To do: Retrieve all lines below that have the string "container".

Data entries
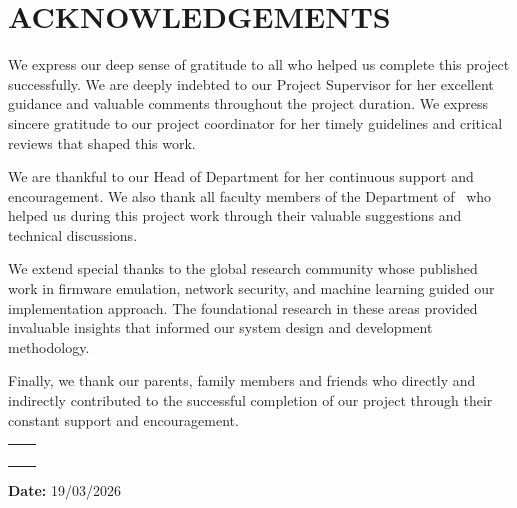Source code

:\chapter*{ACKNOWLEDGEMENTS}


	We express our deep sense of gratitude to all who helped us complete this project successfully. We are deeply indebted to our Project Supervisor \textbf{\theprojectguide} for her excellent guidance and valuable comments throughout the project duration. We express sincere gratitude to our project coordinator \textbf{\theProjectcoordinator} for her timely guidelines and critical reviews that shaped this work.
	
	We are thankful to our Head of Department \textbf{\thehod} for her continuous support and encouragement. We also thank all faculty members of the Department of \thedepartment\ who helped us during this project work through their valuable suggestions and technical discussions.
	
	We extend special thanks to the global research community whose published work in firmware emulation, network security, and machine learning guided our implementation approach. The foundational research in these areas provided invaluable insights that informed our system design and development methodology.
	
	Finally, we thank our parents, family members and friends who directly and indirectly contributed to the successful completion of our project through their constant support and encouragement.
	
	\vspace{1cm}
	
	\begin{tabular}{ll}
		\textbf{\studentA} & \regA \\
		\textbf{\studentB} & \regB \\
		\textbf{\studentC} & \regC \\
		\textbf{\studentD} & \regD \\
	\end{tabular}
	
	\vspace{0.5cm}
	
	\noindent\textbf{Date:} 19/03/2026
	
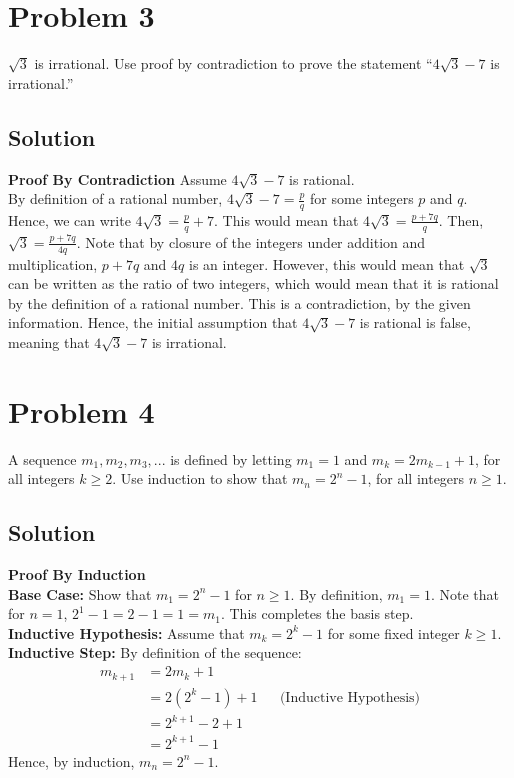 \documentclass[table]{article}
\begin{document}
\section{Problem 3}
$\sqrt{3}$ is irrational. Use proof by contradiction to prove the statement ``$4\sqrt{3} - 7$ is irrational.''
\subsection{Solution}
\textbf{Proof By Contradiction}
Assume $4\sqrt{3} - 7$ is rational.\\
By definition of a rational number, $4\sqrt{3} - 7 = \frac{p}{q}$ for some integers $p$ and $q$. Hence, we can write $4\sqrt{3} = \frac{p}{q} + 7$. This would mean that $4\sqrt{3} = \frac{p+7q}{q}$. Then, $\sqrt{3} = \frac{p+7q}{4q}$. Note that by closure of the integers under addition and multiplication, $p+7q$ and $4q$ is an integer. However, this would mean that $\sqrt{3}$ can be written as the ratio of two integers, which would mean that it is rational by the definition of a rational number. This is a contradiction, by the given information. Hence, the initial assumption that $4\sqrt{3} - 7$ is rational is false, meaning that $4\sqrt{3} - 7$ is irrational.
\section{Problem 4}
A sequence $m_1, m_2, m_3, ...$ is defined by letting $m_1 = 1$ and $m_k = 2m_{k-1} + 1$, for all integers $k \geq 2$. Use induction to show that $m_n = 2^n - 1$, for all integers $n \geq 1$.
\subsection{Solution}
\textbf{Proof By Induction}\\
\textbf{Base Case:} Show that $m_1 = 2^n-1$ for $n \geq 1$. By definition, $m_1 = 1$. Note that for $n=1$, $2^1-1=2-1=1=m_1$. This completes the basis step.\\
\textbf{Inductive Hypothesis:} Assume that $m_k = 2^k-1$ for some fixed integer $k \geq 1$.\\
\textbf{Inductive Step:} By definition of the sequence:
\begin{align*}
m_{k+1}
&= 2m_k+1\\
&= 2(2^k-1)+1 && \text{(Inductive Hypothesis)}\\
&= 2^{k+1} - 2 + 1\\
&= 2^{k+1} - 1
\end{align*}
Hence, by induction, $m_n = 2^n-1$.
\end{document}
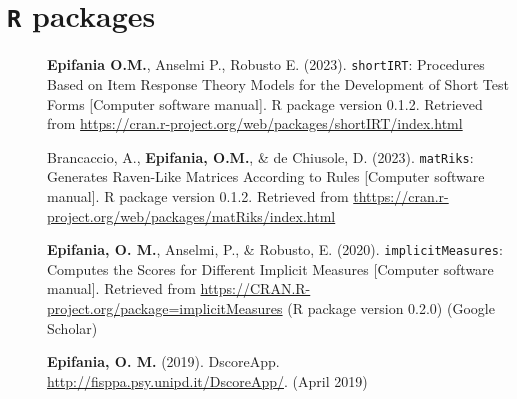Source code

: \documentclass[letterpaper,12pt]{article}
\begin{document}

\section{\texttt{R} packages}
\begin{description}
	\item[] \textbf{Epifania O.M.}, Anselmi P., Robusto E. (2023). \texttt{shortIRT}: Procedures Based on Item Response Theory Models for the
	Development of Short Test Forms [Computer software manual]. R package version 0.1.2. Retrieved from \href{https://cran.r-project.org/web/packages/shortIRT/index.html}{https://cran.r-project.org/web/packages/shortIRT/index.html}
	
	\item[] Brancaccio, A., \textbf{Epifania, O.M.}, \& de Chiusole, D. (2023). \texttt{matRiks}: Generates Raven-Like Matrices According to Rules [Computer software manual]. R package version 0.1.2. Retrieved from \href{https://cran.r-project.org/web/packages/matRiks/index.html}{thttps://cran.r-project.org/web/packages/matRiks/index.html}
	
	\item[] \textbf{Epifania, O. M.}, Anselmi, P., \& Robusto, E. (2020). \texttt{implicitMeasures}: Computes the Scores for Different Implicit Measures [Computer software manual]. Retrieved from
	\href{https://CRAN.R-project.org/package=implicitMeasures}{https://CRAN.R-project.org/package=implicitMeasures} (R package version 0.2.0) (Google Scholar)
	
	
	\item[] \textbf{Epifania, O. M.} (2019). DscoreApp. \href{http://fisppa.psy.unipd.it/DscoreApp/}{http://fisppa.psy.unipd.it/DscoreApp/}.  (April 2019)
\end{description}
\end{document}

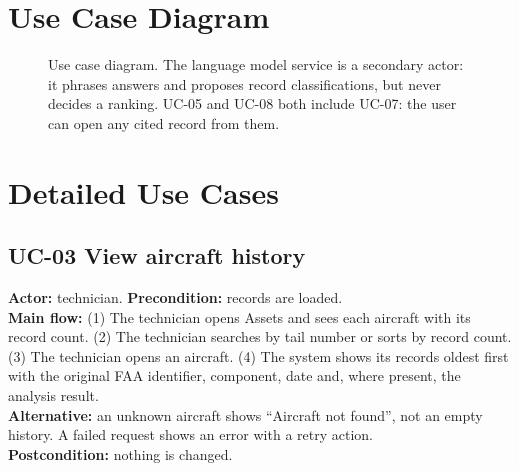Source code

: \section{Use Case Diagram}
\begin{figure}[htb]
\centering
\newcommand{\stickman}[2]{\begin{scope}[shift={(#1)}]\draw (0,0.55) circle (0.16);\draw (0,0.39)--(0,-0.1);\draw (-0.26,0.22)--(0.26,0.22);\draw (0,-0.1)--(-0.2,-0.52);\draw (0,-0.1)--(0.2,-0.52);\node[below,align=center,font=\footnotesize] at (0,-0.5) {#2};\end{scope}}
\caption{Use case diagram. The language model service is a secondary actor: it phrases answers and proposes record classifications, but never decides a ranking. UC-05 and UC-08 both include UC-07: the user can open any cited record from them.}\label{fig:usecase}
\end{figure}

\section{Detailed Use Cases}
\subsection*{UC-03 View aircraft history}
\textbf{Actor:} technician. \textbf{Precondition:} records are loaded.\\
\textbf{Main flow:} (1) The technician opens Assets and sees each aircraft with its record count. (2) The technician searches by tail number or sorts by record count. (3) The technician opens an aircraft. (4) The system shows its records oldest first with the original FAA identifier, component, date and, where present, the analysis result.\\
\textbf{Alternative:} an unknown aircraft shows ``Aircraft not found'', not an empty history. A failed request shows an error with a retry action.\\
\textbf{Postcondition:} nothing is changed.

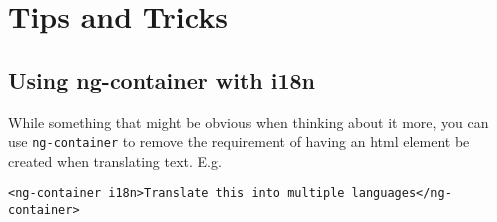 \section{Tips and Tricks}
\subsection{Using ng-container with i18n}
While something that might be obvious when thinking about it more, you can use 
\lstinline{ng-container} to remove the requirement of having an html element 
be created when translating text. E.g. 
\begin{lstlisting}
<ng-container i18n>Translate this into multiple languages</ng-container>
\end{lstlisting}
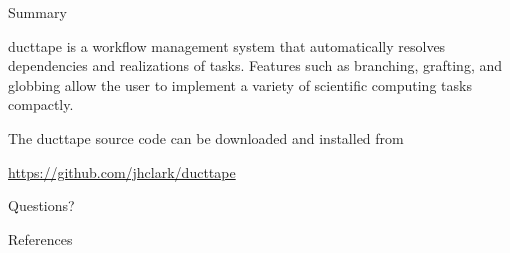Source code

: \documentclass[10pt]{beamer}
\begin{document}
\begin{frame}{Summary}

  ducttape is a workflow management system that automatically resolves dependencies and realizations of tasks. Features such as branching, grafting, and globbing allow the user to implement a variety of scientific computing tasks compactly.
  
  The ducttape source code can be downloaded and installed from

  \begin{center}\url{https://github.com/jhclark/ducttape}\end{center}

\end{frame}

\begin{frame}[standout]
  Questions?
\end{frame}

\begin{frame}[allowframebreaks]{References}

  
  

\end{frame}
\end{document}
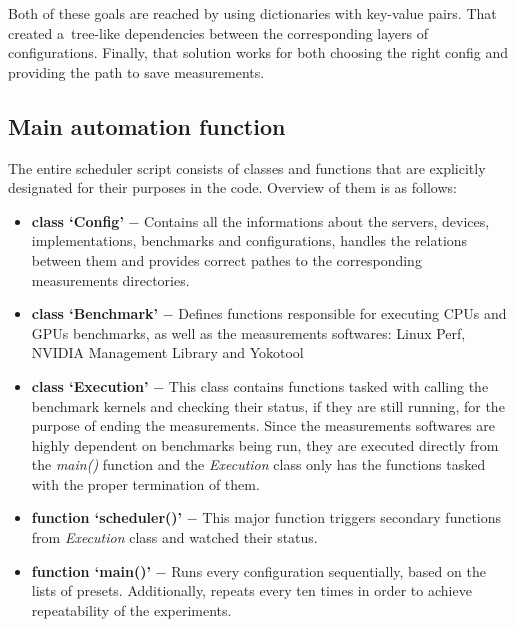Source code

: Both of these goals are reached by using dictionaries with key-value pairs.
That created a~tree-like dependencies between the corresponding layers of
configurations. Finally, that solution works for both choosing the right
config and providing the path to save measurements.

\newpage

\subsection{Main automation function}


The entire scheduler script consists of classes and functions that are
explicitly designated for their purposes in the code. Overview of them is
as follows:

\begin{itemize}
    \item \textbf{class `Config'} $-$ Contains all the informations about the servers,
    devices, implementations, benchmarks and configurations, handles the
    relations between them and provides correct pathes to the corresponding
    measurements directories.
    \item \textbf{class `Benchmark'} $-$ Defines functions responsible for
    executing CPUs and GPUs benchmarks, as well as the measurements
    softwares: Linux Perf, NVIDIA Management Library and Yokotool
    \item \textbf{class `Execution'} $-$ This class contains functions tasked with
    calling the benchmark kernels and checking their status, if they are still
    running, for the purpose of ending the measurements. Since the
    measurements softwares are highly dependent on benchmarks being run, they
    are executed directly from the \emph{main\@()} function and
    the \emph{Execution} class only has the functions tasked with the proper
    termination of them.
    \item \textbf{function `scheduler\@()'} $-$ This major function triggers
    secondary functions from \emph{Execution} class and watched their status.
    \item \textbf{function `main\@()'} $-$ Runs every configuration
    sequentially, based on the lists of presets. Additionally, repeats every
    ten times in order to achieve repeatability of the experiments.
\end{itemize}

Output for this exercise:
\subsection{Using ng-container with i18n}
\lstinline{ng-container} to remove the requirement of having an html element 
<ng-container i18n>Translate this into multiple languages</ng-container>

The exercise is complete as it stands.